# Jane Bown, RIP



## Tinky (Dec 21, 2014)

One of the people whose work inspired me to take up photography passed away today, well known in the UK, this may be something of a late introduction to international readers.

A modest lady with a modest technique and very modest equipment by contemporary standards, her style and rapport with her subjects has produced some of the very best portraiture of the last 60 years.

An inspiration, who if you fancy your hand at portraiture, you owe it to yourself to check out.

http://www.theguardian.com/artanddesign/2014/dec/21/jane-bown


----------



## distant.star (Dec 21, 2014)

.
"But the light was good."

What a wonderful and perfect photographer's quote!!

Thanks for this. She was a gem.


----------



## fugu82 (Dec 21, 2014)

Thank you for posting this, Tinky. I was not familiar with Jane Brown, and should have been.


----------



## Tinky (Dec 21, 2014)

Thanks (it is actually Bown, uncommon name, not a typo)


----------



## Bennymiata (Dec 21, 2014)

What a wonderful lady.
I would have loved to have met her.


----------



## Marsu42 (Dec 21, 2014)

Tinky said:


> An inspiration, who if you fancy your hand at portraiture, you owe it to yourself to check out.



Thanks for posting, please do continue to point out good photogs out there, a nice change from "7d3 or 5d4" threads... I'm esp. impressed by good photojournalism.

Unfortunately, I am constantly embarrassed by my absence of knowledge as I'm rather new to photography and don't have an arts background ... usually resulting in discussions like "What!?? You don't know [insert name of world famous photog here]?" :-o

I like this quote from the guardian obituary as photogs often have the reputation to be rather self-absorbed: "_Jane claimed that she never intended to become a portrait photographer, that this happened because of her reputation for working rapidly and without any fuss._"


----------



## deleteme (Dec 21, 2014)

Thanks for posting this.
She seemed a real gem.
This is the sort of photographer I enjoy so much. I can identify with her as this was how I started in the 70's with B&W film. Good light and looking for the moment. THAT was the fun. The gear was interesting but the game was the image.


----------



## distant.star (Dec 22, 2014)

Marsu42 said:


> Unfortunately, I am constantly embarrassed by my absence of knowledge as I'm rather new to photography and don't have an arts background ... usually resulting in discussions like "What!?? You don't know [insert name of world famous photog here]?" :-o



Follow this great utube channel, and you'll soon be talking like an art critic...

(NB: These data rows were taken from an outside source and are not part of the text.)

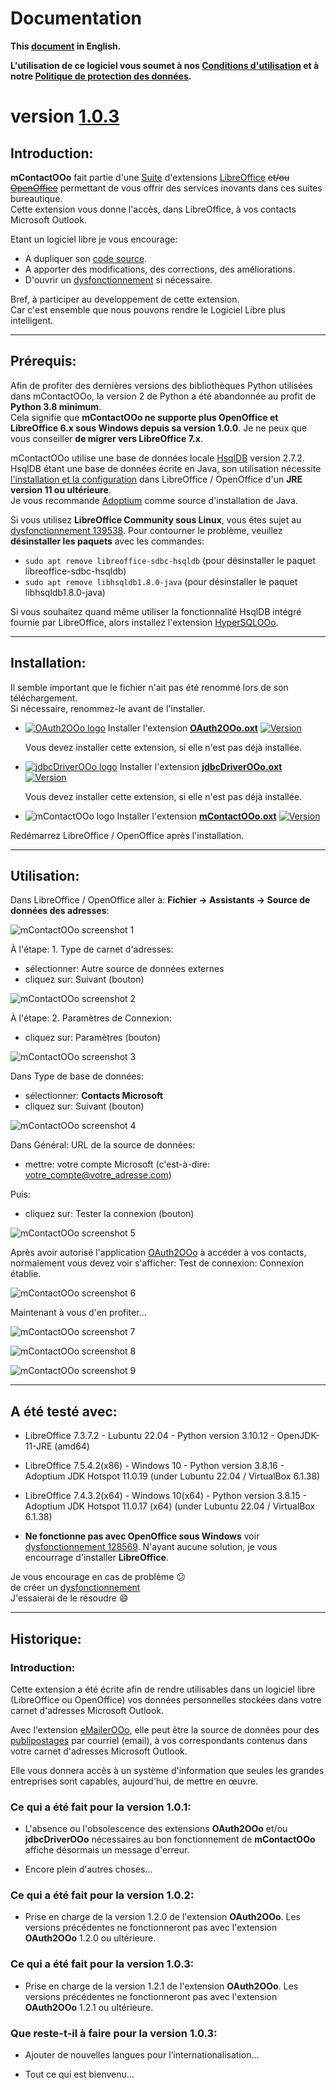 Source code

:<!--
╔════════════════════════════════════════════════════════════════════════════════════╗
║                                                                                    ║
║   Copyright (c) 2020 https://prrvchr.github.io                                     ║
║                                                                                    ║
║   Permission is hereby granted, free of charge, to any person obtaining            ║
║   a copy of this software and associated documentation files (the "Software"),     ║
║   to deal in the Software without restriction, including without limitation        ║
║   the rights to use, copy, modify, merge, publish, distribute, sublicense,         ║
║   and/or sell copies of the Software, and to permit persons to whom the Software   ║
║   is furnished to do so, subject to the following conditions:                      ║
║                                                                                    ║
║   The above copyright notice and this permission notice shall be included in       ║
║   all copies or substantial portions of the Software.                              ║
║                                                                                    ║
║   THE SOFTWARE IS PROVIDED "AS IS", WITHOUT WARRANTY OF ANY KIND,                  ║
║   EXPRESS OR IMPLIED, INCLUDING BUT NOT LIMITED TO THE WARRANTIES                  ║
║   OF MERCHANTABILITY, FITNESS FOR A PARTICULAR PURPOSE AND NONINFRINGEMENT.        ║
║   IN NO EVENT SHALL THE AUTHORS OR COPYRIGHT HOLDERS BE LIABLE FOR ANY             ║
║   CLAIM, DAMAGES OR OTHER LIABILITY, WHETHER IN AN ACTION OF CONTRACT,             ║
║   TORT OR OTHERWISE, ARISING FROM, OUT OF OR IN CONNECTION WITH THE SOFTWARE       ║
║   OR THE USE OR OTHER DEALINGS IN THE SOFTWARE.                                    ║
║                                                                                    ║
╚════════════════════════════════════════════════════════════════════════════════════╝
-->
# Documentation

**This [document][1] in English.**

**L'utilisation de ce logiciel vous soumet à nos [Conditions d'utilisation][2] et à notre [Politique de protection des données][3].**

# version [1.0.3][4]

## Introduction:

**mContactOOo** fait partie d'une [Suite][5] d'extensions [LibreOffice][6] ~~et/ou [OpenOffice][7]~~ permettant de vous offrir des services inovants dans ces suites bureautique.  
Cette extension vous donne l'accès, dans LibreOffice, à vos contacts Microsoft Outlook.

Etant un logiciel libre je vous encourage:
- A dupliquer son [code source][8].
- A apporter des modifications, des corrections, des améliorations.
- D'ouvrir un [dysfonctionnement][9] si nécessaire.

Bref, à participer au developpement de cette extension.  
Car c'est ensemble que nous pouvons rendre le Logiciel Libre plus intelligent.

___

## Prérequis:

Afin de profiter des dernières versions des bibliothèques Python utilisées dans mContactOOo, la version 2 de Python a été abandonnée au profit de **Python 3.8 minimum**.  
Cela signifie que **mContactOOo ne supporte plus OpenOffice et LibreOffice 6.x sous Windows depuis sa version 1.0.0**.
Je ne peux que vous conseiller **de migrer vers LibreOffice 7.x**.

mContactOOo utilise une base de données locale [HsqlDB][10] version 2.7.2.  
HsqlDB étant une base de données écrite en Java, son utilisation nécessite [l'installation et la configuration][11] dans LibreOffice / OpenOffice d'un **JRE version 11 ou ultérieure**.  
Je vous recommande [Adoptium][12] comme source d'installation de Java.

Si vous utilisez **LibreOffice Community sous Linux**, vous êtes sujet au [dysfonctionnement 139538][13]. Pour contourner le problème, veuillez **désinstaller les paquets** avec les commandes:
- `sudo apt remove libreoffice-sdbc-hsqldb` (pour désinstaller le paquet libreoffice-sdbc-hsqldb)
- `sudo apt remove libhsqldb1.8.0-java` (pour désinstaller le paquet libhsqldb1.8.0-java)

Si vous souhaitez quand même utiliser la fonctionnalité HsqlDB intégré fournie par LibreOffice, alors installez l'extension [HyperSQLOOo][14].  

___

## Installation:

Il semble important que le fichier n'ait pas été renommé lors de son téléchargement.  
Si nécessaire, renommez-le avant de l'installer.

- [![OAuth2OOo logo][15]][16] Installer l'extension **[OAuth2OOo.oxt][17]** [![Version][18]][17]

    Vous devez installer cette extension, si elle n'est pas déjà installée.

- [![jdbcDriverOOo logo][19]][20] Installer l'extension **[jdbcDriverOOo.oxt][21]** [![Version][22]][21]

    Vous devez installer cette extension, si elle n'est pas déjà installée.

- ![mContactOOo logo][23] Installer l'extension **[mContactOOo.oxt][24]** [![Version][25]][24]

Redémarrez LibreOffice / OpenOffice après l'installation.

___

## Utilisation:

Dans LibreOffice / OpenOffice aller à: **Fichier -> Assistants -> Source de données des adresses**:

![mContactOOo screenshot 1][26]

À l'étape: 1. Type de carnet d'adresses:
- sélectionner: Autre source de données externes
- cliquez sur: Suivant (bouton)

![mContactOOo screenshot 2][27]

À l'étape: 2. Paramètres de Connexion:
- cliquez sur: Paramètres (bouton)

![mContactOOo screenshot 3][28]

Dans Type de base de données:
- sélectionner: **Contacts Microsoft**
- cliquez sur: Suivant (bouton)

![mContactOOo screenshot 4][29]

Dans Général: URL de la source de données:
- mettre: votre compte Microsoft (c'est-à-dire: votre_compte@votre_adresse.com)

Puis:
- cliquez sur: Tester la connexion (bouton)

![mContactOOo screenshot 5][30]

Après avoir autorisé l'application [OAuth2OOo][16] à accéder à vos contacts, normalement vous devez voir s'afficher: Test de connexion: Connexion établie.

![mContactOOo screenshot 6][31]

Maintenant à vous d'en profiter...

![mContactOOo screenshot 7][32]

![mContactOOo screenshot 8][33]

![mContactOOo screenshot 9][34]

___

## A été testé avec:

* LibreOffice 7.3.7.2 - Lubuntu 22.04 - Python version 3.10.12 - OpenJDK-11-JRE (amd64)

* LibreOffice 7.5.4.2(x86) - Windows 10 - Python version 3.8.16 - Adoptium JDK Hotspot 11.0.19 (under Lubuntu 22.04 / VirtualBox 6.1.38)

* LibreOffice 7.4.3.2(x64) - Windows 10(x64) - Python version 3.8.15  - Adoptium JDK Hotspot 11.0.17 (x64) (under Lubuntu 22.04 / VirtualBox 6.1.38)

* **Ne fonctionne pas avec OpenOffice sous Windows** voir [dysfonctionnement 128569][35]. N'ayant aucune solution, je vous encourrage d'installer **LibreOffice**.

Je vous encourage en cas de problème :confused:  
de créer un [dysfonctionnement][9]  
J'essaierai de le résoudre :smile:

___

## Historique:

### Introduction:

Cette extension a été écrite afin de rendre utilisables dans un logiciel libre (LibreOffice ou OpenOffice) vos données personnelles stockées dans votre carnet d'adresses Microsoft Outlook.

Avec l'extension [eMailerOOo][36], elle peut être la source de données pour des [publipostages][37] par courriel (email), à vos correspondants contenus dans votre carnet d'adresses Microsoft Outlook.

Elle vous donnera accès à un système d'information que seules les grandes entreprises sont capables, aujourd'hui, de mettre en œuvre.

### Ce qui a été fait pour la version 1.0.1:

- L'absence ou l'obsolescence des extensions **OAuth2OOo** et/ou **jdbcDriverOOo** nécessaires au bon fonctionnement de **mContactOOo** affiche désormais un message d'erreur.

- Encore plein d'autres choses...

### Ce qui a été fait pour la version 1.0.2:

- Prise en charge de la version 1.2.0 de l'extension **OAuth2OOo**. Les versions précédentes ne fonctionneront pas avec l'extension **OAuth2OOo** 1.2.0 ou ultérieure.

### Ce qui a été fait pour la version 1.0.3:

- Prise en charge de la version 1.2.1 de l'extension **OAuth2OOo**. Les versions précédentes ne fonctionneront pas avec l'extension **OAuth2OOo** 1.2.1 ou ultérieure.

### Que reste-t-il à faire pour la version 1.0.3:

- Ajouter de nouvelles langues pour l’internationalisation...

- Tout ce qui est bienvenu...

[1]: <https://prrvchr.github.io/mContactOOo>
[2]: <https://prrvchr.github.io/mContactOOo/source/mContactOOo/registration/TermsOfUse_fr>
[3]: <https://prrvchr.github.io/mContactOOo/source/mContactOOo/registration/PrivacyPolicy_fr>
[4]: <https://prrvchr.github.io/mContactOOo/README_fr#historique>
[5]: <https://prrvchr.github.io/README_fr>
[6]: <https://fr.libreoffice.org/download/telecharger-libreoffice/>
[7]: <https://www.openoffice.org/fr/Telecharger/>
[8]: <https://github.com/prrvchr/mContactOOo>
[9]: <https://github.com/prrvchr/mContactOOo/issues/new>
[10]: <http://hsqldb.org/>
[11]: <https://wiki.documentfoundation.org/Documentation/HowTo/Install_the_correct_JRE_-_LibreOffice_on_Windows_10/fr>
[12]: <https://adoptium.net/releases.html?variant=openjdk11>
[13]: <https://bugs.documentfoundation.org/show_bug.cgi?id=139538>
[14]: <https://prrvchr.github.io/HyperSQLOOo/README_fr>
[15]: <https://prrvchr.github.io/OAuth2OOo/img/OAuth2OOo.svg#middle>
[16]: <https://prrvchr.github.io/OAuth2OOo/README_fr>
[17]: <https://github.com/prrvchr/OAuth2OOo/releases/latest/download/OAuth2OOo.oxt>
[18]: <https://img.shields.io/github/v/tag/prrvchr/OAuth2OOo?label=latest#right>
[19]: <https://prrvchr.github.io/jdbcDriverOOo/img/jdbcDriverOOo.svg#middle>
[20]: <https://prrvchr.github.io/jdbcDriverOOo/README_fr>
[21]: <https://github.com/prrvchr/jdbcDriverOOo/releases/latest/download/jdbcDriverOOo.oxt>
[22]: <https://img.shields.io/github/v/tag/prrvchr/jdbcDriverOOo?label=latest#right>
[23]: <img/mContactOOo.svg#middle>
[24]: <https://github.com/prrvchr/mContactOOo/releases/latest/download/mContactOOo.oxt>
[25]: <https://img.shields.io/github/downloads/prrvchr/mContactOOo/latest/total?label=v1.0.3#right>
[26]: <img/mContactOOo-1_fr.png>
[27]: <img/mContactOOo-2_fr.png>
[28]: <img/mContactOOo-3_fr.png>
[29]: <img/mContactOOo-4_fr.png>
[30]: <img/mContactOOo-5_fr.png>
[31]: <img/mContactOOo-6_fr.png>
[32]: <img/mContactOOo-7_fr.png>
[33]: <img/mContactOOo-8_fr.png>
[34]: <img/mContactOOo-9_fr.png>
[35]: <https://bz.apache.org/ooo/show_bug.cgi?id=128569>
[36]: <https://prrvchr.github.io/eMailerOOo/README_fr>
[37]: <https://fr.wikipedia.org/wiki/Publipostage>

https://www.youtube.com/channel/UC7T8roVtC_3afWKTOGtLlBA


----------



## Marsu42 (Dec 22, 2014)

distant.star said:


> Marsu42 said:
> 
> 
> > Unfortunately, I am constantly embarrassed by my absence of knowledge as I'm rather new to photography and don't have an arts background ... usually resulting in discussions like "What!?? You don't know [insert name of world famous photog here]?" :-o
> ...



Great link, thanks! Downloading the channel right now


----------